1     «Sin palabras», Primera nieve en el monte Fuji, Norma, Bogotá, 2006, p. 167.
2    El ámbito del zen, Kairós, Barcelona, 2005, p. 87.
3    Y. Kawabata, El bello Japón y yo, Editorial Universitaria de Buenos Aires, Buenos Aires, 1987.
4    Y. Kawabata, «Sin palabras», op. cit.,  pp. 161-162.
5    Y. Kawabata, «Un pueblo llamado Yumiura», Primera nieve en el monte Fuji, op. cit.,  p. 193.
6    Y. Kawabata, La casa de las bellas durmientes, Caralt, Barcelona, 1989, p. 65.
7    Y. Kawabata, El clamor de la montaña, en Los premios Nobel de literatura, vol. XII, Plaza & Janés, Barcelona, 1970, p. 673.
8    Y. Kawabata, El bello Japón y yo, op. cit.
9    Shunryu Suzuki, Mente zen, mente de principiante, Estaciones, Buenos Aires, 1987,  p. 142.
10    Y. Kawabata, La casa de las bellas durmientes, op. cit., p. 82.
11    Y. Kawabata, El clamor de la montaña, op. cit., p. 683.
12    D. T. Suzuki, El ámbito del zen, op. cit., p. 79.
13    Y. Kawabata, El clamor de la montaña, op. cit., p. 809.
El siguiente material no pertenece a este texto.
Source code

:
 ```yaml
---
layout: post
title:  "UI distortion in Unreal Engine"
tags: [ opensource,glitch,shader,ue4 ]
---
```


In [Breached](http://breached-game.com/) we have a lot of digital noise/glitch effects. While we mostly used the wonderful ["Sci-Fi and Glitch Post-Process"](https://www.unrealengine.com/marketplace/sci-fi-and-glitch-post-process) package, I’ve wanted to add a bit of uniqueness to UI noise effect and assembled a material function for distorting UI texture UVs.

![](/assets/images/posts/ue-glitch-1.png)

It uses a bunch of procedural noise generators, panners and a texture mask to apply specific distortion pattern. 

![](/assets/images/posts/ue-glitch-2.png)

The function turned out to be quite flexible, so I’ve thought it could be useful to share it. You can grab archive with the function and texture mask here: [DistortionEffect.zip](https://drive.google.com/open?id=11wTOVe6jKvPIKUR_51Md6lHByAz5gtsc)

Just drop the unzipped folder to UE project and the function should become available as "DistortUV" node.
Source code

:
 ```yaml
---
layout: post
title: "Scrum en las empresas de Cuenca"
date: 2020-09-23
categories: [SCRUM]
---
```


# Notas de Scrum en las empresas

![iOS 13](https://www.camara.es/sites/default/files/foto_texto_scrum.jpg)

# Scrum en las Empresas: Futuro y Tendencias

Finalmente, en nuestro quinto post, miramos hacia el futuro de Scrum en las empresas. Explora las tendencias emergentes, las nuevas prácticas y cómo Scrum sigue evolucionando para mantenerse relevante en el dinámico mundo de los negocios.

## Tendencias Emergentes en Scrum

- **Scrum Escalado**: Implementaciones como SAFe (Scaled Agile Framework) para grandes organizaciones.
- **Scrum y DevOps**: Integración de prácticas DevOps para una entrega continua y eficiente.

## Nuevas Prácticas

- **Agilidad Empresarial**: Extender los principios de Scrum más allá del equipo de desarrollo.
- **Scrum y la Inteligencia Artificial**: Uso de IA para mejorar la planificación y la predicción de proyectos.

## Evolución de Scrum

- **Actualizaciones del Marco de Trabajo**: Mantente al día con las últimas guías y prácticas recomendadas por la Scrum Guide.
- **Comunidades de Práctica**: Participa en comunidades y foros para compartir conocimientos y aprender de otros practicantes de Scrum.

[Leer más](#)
14    Y. Kawabata, La casa de las bellas durmientes, op. cit., p. 19.
15    Y. Kawabata, El clamor de la montaña,  op. cit., p. 804.
16    Ibid., p. 860.
17    Luis Buñuel, Mi último suspiro, Círculo de lectores, México, 1983, p. 14.
18    Dôgen, Cuerpo y espíritu, Paidós, Barcelona, 2002, p. 114.
19    S. Suzuki, Mente zen, mente de principiante,  op. cit., p. 86.